───── SUPPLIED MATERIAL

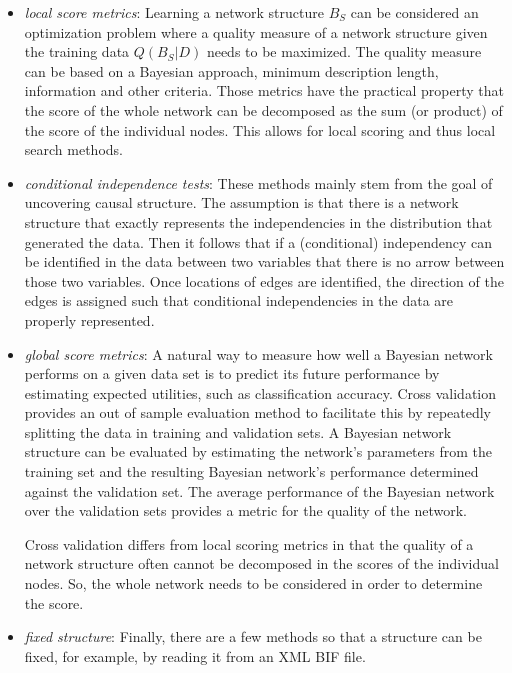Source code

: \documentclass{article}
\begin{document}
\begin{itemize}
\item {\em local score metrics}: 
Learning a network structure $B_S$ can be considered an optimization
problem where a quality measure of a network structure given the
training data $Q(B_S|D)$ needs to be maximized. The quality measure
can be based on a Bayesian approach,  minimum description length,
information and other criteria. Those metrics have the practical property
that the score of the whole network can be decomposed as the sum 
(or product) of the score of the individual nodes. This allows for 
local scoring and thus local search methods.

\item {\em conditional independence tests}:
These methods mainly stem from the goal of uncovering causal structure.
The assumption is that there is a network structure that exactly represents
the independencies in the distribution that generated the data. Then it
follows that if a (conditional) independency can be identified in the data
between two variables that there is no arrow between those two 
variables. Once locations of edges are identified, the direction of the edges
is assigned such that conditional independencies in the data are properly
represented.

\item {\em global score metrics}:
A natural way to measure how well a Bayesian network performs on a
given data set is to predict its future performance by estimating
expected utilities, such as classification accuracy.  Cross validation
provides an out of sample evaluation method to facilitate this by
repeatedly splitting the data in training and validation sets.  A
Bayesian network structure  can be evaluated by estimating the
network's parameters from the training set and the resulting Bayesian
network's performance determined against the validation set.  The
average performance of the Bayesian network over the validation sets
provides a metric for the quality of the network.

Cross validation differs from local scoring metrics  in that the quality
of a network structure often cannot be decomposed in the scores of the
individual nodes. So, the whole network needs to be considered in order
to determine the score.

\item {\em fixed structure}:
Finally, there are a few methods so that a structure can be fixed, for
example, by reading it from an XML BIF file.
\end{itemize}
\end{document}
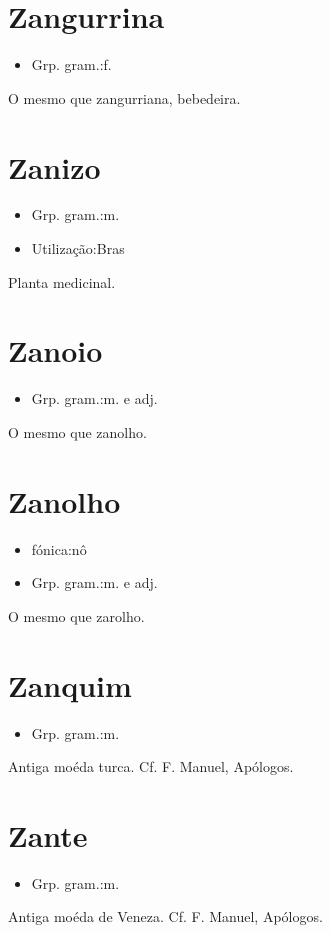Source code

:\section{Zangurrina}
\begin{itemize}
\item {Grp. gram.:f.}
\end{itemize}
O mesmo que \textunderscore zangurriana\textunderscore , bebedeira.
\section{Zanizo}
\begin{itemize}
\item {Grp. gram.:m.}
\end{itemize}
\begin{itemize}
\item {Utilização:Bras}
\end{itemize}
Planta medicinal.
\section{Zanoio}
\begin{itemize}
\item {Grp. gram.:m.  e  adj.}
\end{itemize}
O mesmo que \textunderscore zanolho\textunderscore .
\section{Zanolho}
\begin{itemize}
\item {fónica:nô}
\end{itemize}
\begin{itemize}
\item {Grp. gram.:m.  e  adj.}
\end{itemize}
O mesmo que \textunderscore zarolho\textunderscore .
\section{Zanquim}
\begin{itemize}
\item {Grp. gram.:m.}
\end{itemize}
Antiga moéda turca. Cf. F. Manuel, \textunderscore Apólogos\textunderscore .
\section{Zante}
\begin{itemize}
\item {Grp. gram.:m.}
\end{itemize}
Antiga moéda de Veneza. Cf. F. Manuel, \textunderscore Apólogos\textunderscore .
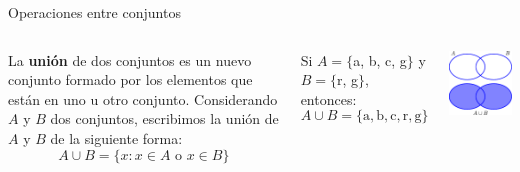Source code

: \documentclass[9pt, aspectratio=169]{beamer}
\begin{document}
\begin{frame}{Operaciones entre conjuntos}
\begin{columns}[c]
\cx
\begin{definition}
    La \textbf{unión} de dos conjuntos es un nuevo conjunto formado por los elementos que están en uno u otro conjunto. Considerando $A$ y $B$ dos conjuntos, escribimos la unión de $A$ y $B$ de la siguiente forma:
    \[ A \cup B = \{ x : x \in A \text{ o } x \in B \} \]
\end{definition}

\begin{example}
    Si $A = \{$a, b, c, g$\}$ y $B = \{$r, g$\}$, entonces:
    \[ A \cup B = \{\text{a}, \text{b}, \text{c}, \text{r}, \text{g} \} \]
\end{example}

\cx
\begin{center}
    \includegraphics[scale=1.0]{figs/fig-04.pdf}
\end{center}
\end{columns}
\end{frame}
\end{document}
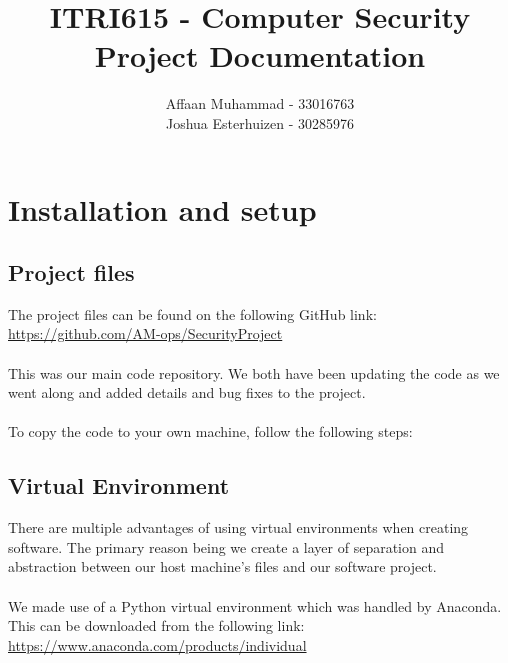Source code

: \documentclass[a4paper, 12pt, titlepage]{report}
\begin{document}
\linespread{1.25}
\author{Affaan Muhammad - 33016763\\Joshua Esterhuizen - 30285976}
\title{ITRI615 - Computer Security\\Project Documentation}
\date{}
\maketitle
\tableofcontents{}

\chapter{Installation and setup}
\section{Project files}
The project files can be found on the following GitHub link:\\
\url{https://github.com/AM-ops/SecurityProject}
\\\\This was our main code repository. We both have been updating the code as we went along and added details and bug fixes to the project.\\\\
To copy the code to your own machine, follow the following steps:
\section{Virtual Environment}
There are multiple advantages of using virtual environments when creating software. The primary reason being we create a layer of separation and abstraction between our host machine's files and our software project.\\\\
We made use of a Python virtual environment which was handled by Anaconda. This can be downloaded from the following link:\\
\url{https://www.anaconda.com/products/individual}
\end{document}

──────────

*EXERCISE REQUIREMENTS*: Set down all the data again exactly as above, pictures excluded.

*REPLY TO THE TASK*:
Source code

: \documentclass{article}
\begin{document}
\begin{itemize}
\item {\em local score metrics}: 
Learning a network structure $B_S$ can be considered an optimization
problem where a quality measure of a network structure given the
training data $Q(B_S|D)$ needs to be maximized. The quality measure
can be based on a Bayesian approach,  minimum description length,
information and other criteria. Those metrics have the practical property
that the score of the whole network can be decomposed as the sum 
(or product) of the score of the individual nodes. This allows for 
local scoring and thus local search methods.

\item {\em conditional independence tests}:
These methods mainly stem from the goal of uncovering causal structure.
The assumption is that there is a network structure that exactly represents
the independencies in the distribution that generated the data. Then it
follows that if a (conditional) independency can be identified in the data
between two variables that there is no arrow between those two 
variables. Once locations of edges are identified, the direction of the edges
is assigned such that conditional independencies in the data are properly
represented.

\item {\em global score metrics}:
A natural way to measure how well a Bayesian network performs on a
given data set is to predict its future performance by estimating
expected utilities, such as classification accuracy.  Cross validation
provides an out of sample evaluation method to facilitate this by
repeatedly splitting the data in training and validation sets.  A
Bayesian network structure  can be evaluated by estimating the
network's parameters from the training set and the resulting Bayesian
network's performance determined against the validation set.  The
average performance of the Bayesian network over the validation sets
provides a metric for the quality of the network.

Cross validation differs from local scoring metrics  in that the quality
of a network structure often cannot be decomposed in the scores of the
individual nodes. So, the whole network needs to be considered in order
to determine the score.

\item {\em fixed structure}:
Finally, there are a few methods so that a structure can be fixed, for
example, by reading it from an XML BIF file.
\end{itemize}
\end{document}
Source code

:\section{Zangurrina}
\begin{itemize}
\item {Grp. gram.:f.}
\end{itemize}
O mesmo que \textunderscore zangurriana\textunderscore , bebedeira.
\section{Zanizo}
\begin{itemize}
\item {Grp. gram.:m.}
\end{itemize}
\begin{itemize}
\item {Utilização:Bras}
\end{itemize}
Planta medicinal.
\section{Zanoio}
\begin{itemize}
\item {Grp. gram.:m.  e  adj.}
\end{itemize}
O mesmo que \textunderscore zanolho\textunderscore .
\section{Zanolho}
\begin{itemize}
\item {fónica:nô}
\end{itemize}
\begin{itemize}
\item {Grp. gram.:m.  e  adj.}
\end{itemize}
O mesmo que \textunderscore zarolho\textunderscore .
\section{Zanquim}
\begin{itemize}
\item {Grp. gram.:m.}
\end{itemize}
Antiga moéda turca. Cf. F. Manuel, \textunderscore Apólogos\textunderscore .
\section{Zante}
\begin{itemize}
\item {Grp. gram.:m.}
\end{itemize}
Antiga moéda de Veneza. Cf. F. Manuel, \textunderscore Apólogos\textunderscore .
Source code

: \documentclass[9pt, aspectratio=169]{beamer}
\begin{document}
\begin{frame}{Operaciones entre conjuntos}
\begin{columns}[c]
\cx
\begin{definition}
    La \textbf{unión} de dos conjuntos es un nuevo conjunto formado por los elementos que están en uno u otro conjunto. Considerando $A$ y $B$ dos conjuntos, escribimos la unión de $A$ y $B$ de la siguiente forma:
    \[ A \cup B = \{ x : x \in A \text{ o } x \in B \} \]
\end{definition}

\begin{example}
    Si $A = \{$a, b, c, g$\}$ y $B = \{$r, g$\}$, entonces:
    \[ A \cup B = \{\text{a}, \text{b}, \text{c}, \text{r}, \text{g} \} \]
\end{example}

\cx
\begin{center}
    \includegraphics[scale=1.0]{figs/fig-04.pdf}
\end{center}
\end{columns}
\end{frame}
\end{document}
Source code

: \documentclass[a4paper, 12pt, titlepage]{report}
\begin{document}
\linespread{1.25}
\author{Affaan Muhammad - 33016763\\Joshua Esterhuizen - 30285976}
\title{ITRI615 - Computer Security\\Project Documentation}
\date{}
\maketitle
\tableofcontents{}

\chapter{Installation and setup}
\section{Project files}
The project files can be found on the following GitHub link:\\
\url{https://github.com/AM-ops/SecurityProject}
\\\\This was our main code repository. We both have been updating the code as we went along and added details and bug fixes to the project.\\\\
To copy the code to your own machine, follow the following steps:
\section{Virtual Environment}
There are multiple advantages of using virtual environments when creating software. The primary reason being we create a layer of separation and abstraction between our host machine's files and our software project.\\\\
We made use of a Python virtual environment which was handled by Anaconda. This can be downloaded from the following link:\\
\url{https://www.anaconda.com/products/individual}
\end{document}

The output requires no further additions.